(Stored data entries)
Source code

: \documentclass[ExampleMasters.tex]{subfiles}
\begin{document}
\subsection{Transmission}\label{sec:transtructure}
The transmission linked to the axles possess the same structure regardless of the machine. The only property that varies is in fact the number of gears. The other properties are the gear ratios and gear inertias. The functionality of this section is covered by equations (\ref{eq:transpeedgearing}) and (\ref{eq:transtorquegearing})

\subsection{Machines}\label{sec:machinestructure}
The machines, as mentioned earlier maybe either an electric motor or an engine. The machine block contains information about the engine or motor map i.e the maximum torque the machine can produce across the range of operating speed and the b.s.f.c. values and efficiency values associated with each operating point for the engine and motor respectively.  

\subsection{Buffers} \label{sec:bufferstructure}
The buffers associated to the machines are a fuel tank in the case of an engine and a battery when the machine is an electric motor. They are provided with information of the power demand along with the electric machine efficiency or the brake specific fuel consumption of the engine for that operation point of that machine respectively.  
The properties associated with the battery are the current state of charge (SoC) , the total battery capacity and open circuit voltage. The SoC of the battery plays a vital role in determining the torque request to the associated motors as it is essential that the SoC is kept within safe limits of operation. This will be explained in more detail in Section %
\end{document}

* * *

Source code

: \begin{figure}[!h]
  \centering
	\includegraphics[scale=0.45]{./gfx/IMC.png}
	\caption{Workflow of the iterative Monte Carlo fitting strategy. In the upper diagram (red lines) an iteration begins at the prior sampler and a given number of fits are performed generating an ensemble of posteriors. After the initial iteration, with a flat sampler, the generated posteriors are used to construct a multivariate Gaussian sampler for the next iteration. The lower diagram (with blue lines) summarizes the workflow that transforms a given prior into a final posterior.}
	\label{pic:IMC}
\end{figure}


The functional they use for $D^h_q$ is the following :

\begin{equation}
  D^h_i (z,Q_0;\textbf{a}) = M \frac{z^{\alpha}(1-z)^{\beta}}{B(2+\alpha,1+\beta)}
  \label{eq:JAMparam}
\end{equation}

▸ **Aim of the exercise**: In how many lines of the records does the word "battery" appear? Reply with the number only.

▸ **Output of the exercise**: 2